If you're looking to do gradient checkpointing in graph mode I suggest the implementation tf-slim here, which I've extracted and successfully tested on tf-nightly in graph mode on TPU: https://github.com/google-research/tf-slim/blob/a62dc893de5e46e6f2e9ec24a74b2abce026307a/tf_slim/layers/rev_block_lib.py
If you're looking to do gradient checkpointing in graph mode I suggest the implementation tf-slim here, which I've extracted and successfully tested on tf-nightly in graph mode on TPU: https://github.com/google-research/tf-slim/blob/a62dc893de5e46e6f2e9ec24a74b2abce026307a/tf_slim/layers/rev_block_lib.py
Thanks for your advice. I tried the extracted code from tf-slim. It did work to some degree, but in my case, it just reduced 5% of memory usage. Finally, I just copied the Tensorflow v1.15's contribs library's Graph Editor. With the OpenAI's Gradient Checkpointing, I got the memory reduction of 40% at the cost of 48% longer time.

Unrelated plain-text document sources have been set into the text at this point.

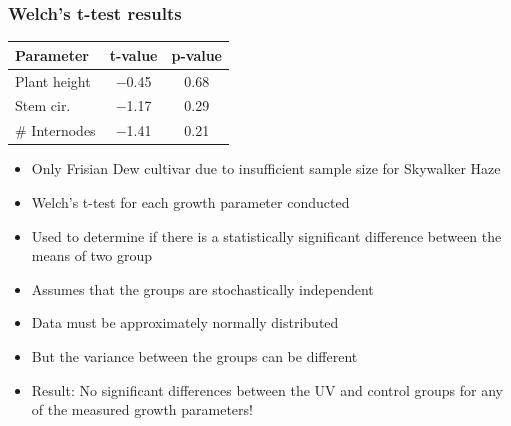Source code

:\documentclass[
    12pt,
    aspectratio=1610,
    bibliography=../bibliography.bib,
    link-citations]{beamer}
\begin{document}
    \begin{frame}
        \frametitle{Welch's t-test results}
        \footnotesize
        \begin{table}
            \begin{tabular}{lcc}
                \hline
                \hline
                \textbf{Parameter} & \textbf{t-value} & \textbf{p-value} \\
                \hline
                \hline
                Plant height & \num[mode=text]{-0.45} & \num[mode=text]{0.68} \\
                Stem cir. & \num[mode=text]{-1.17} & \num[mode=text]{0.29} \\
                \# Internodes & \num[mode=text]{-1.41} & \num[mode=text]{0.21} \\
                \hline
                \hline
            \end{tabular}
        \end{table}
        \begin{itemize}
            \item Only Frisian Dew cultivar due to insufficient sample size for Skywalker Haze
            \item Welch's t-test for each growth parameter conducted
            \item Used to determine if there is a statistically significant difference between the means of two group
            \item Assumes that the groups are stochastically independent
            \item Data must be approximately normally distributed
            \item But the variance between the groups can be different
            \item Result: No significant differences between the UV and control groups for any of the measured growth parameters!
        \end{itemize}
    \end{frame}
\end{document}

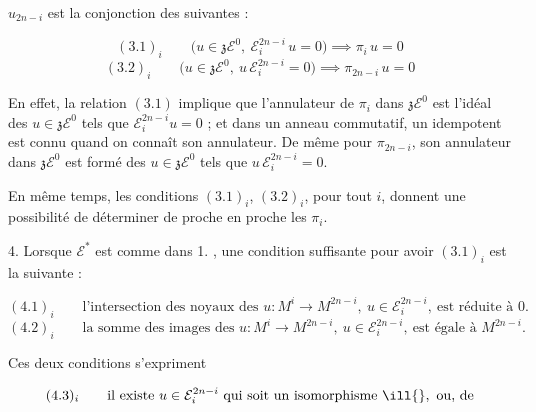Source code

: 
$u_{2n-i}$ est  \ill{} la conjonction des suivantes :

\[ (3.1)_{i} \qquad \bigl( u \in \mathfrak{z}\mathcal{E}^{0}, \ \mathcal{E}^{2n-i}_{i}\, u = 0 \bigr) \implies \pi_{i}\, u = 0 \]
\[ (3.2)_{i} \qquad \bigl( u \in \mathfrak{z}\mathcal{E}^{0}, \ u\, \mathcal{E}^{2n-i}_{i} = 0 \bigr) \implies \pi_{2n-i}\, u = 0 \]

En effet, la relation $(3.1)$ implique que  l'annulateur de $\pi_{i}$ dans $\mathfrak{z}\mathcal{E}^{0}$ est l'idéal
des $u \in \mathfrak{z}\mathcal{E}^{0}$ tels que $\mathcal{E}^{2n-i}_{i} u = 0$ ;
et dans un anneau commutatif, un idempotent est connu quand on connaît son
annulateur. De même pour $\pi_{2n-i}$, son annulateur dans
$\mathfrak{z}\mathcal{E}^{0}$ est formé des $u \in \mathfrak{z}\mathcal{E}^{0}$
tels que $u\, \mathcal{E}^{2n-i}_{i} = 0$.

En même temps, les conditions $(3.1)_{i}$, $(3.2)_{i}$, pour tout $i$, donnent
une  possibilité de déterminer de proche en proche les
$\pi_{i}$.

4. Lorsque $\mathcal{E}^{*}$ est comme dans 1. , une condition
suffisante pour avoir $(3.1)_{i}$ est la \struck{\ill{}} suivante :

\[ (4.1)_{i} \qquad \text{l'intersection des noyaux des } u \colon M^{i} \to M^{2n-i}, \ u \in \mathcal{E}^{2n-i}_{i}, \ \text{est réduite à } 0 . \]
\[ (4.2)_{i} \qquad \text{la somme des images des } u \colon M^{i} \to M^{2n-i}, \ u \in \mathcal{E}^{2n-i}_{i}, \ \text{est égale à } M^{2n-i} . \]

Ces deux conditions s'expriment \ill{}

\[ (4.3)_{i} \qquad \text{il existe } u \in \mathcal{E}^{2n-i}_{i} \ \text{qui soit un isomorphisme} \ \ill{}, \ \text{ou, de} \]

This still doesn't seem to work... with a custom keras model.
@BinyanHu Did you find any workaround for gradient-checkpointing that indeed works?
Hi,
Thank you for opening this issue. Since this issue has been open for a long time, the code/debug information for this issue may not be relevant with the current state of the code base.
The Tensorflow team is constantly improving the framework by fixing bugs and adding new features. We suggest you try the latest TensorFlow version with the latest compatible hardware configuration which could potentially resolve the issue. If you are still facing the issue, please create a new GitHub issue with your latest findings, with all the debugging information which could help us investigate.
Please follow the release notes to stay up to date with the latest developments which are happening in the Tensorflow space.
This issue is stale because it has been open for 7 days with no activity. It will be closed if no further activity occurs. Thank you.
This issue was closed because it has been inactive for 7 days since being marked as stale. Please reopen if you'd like to work on this further.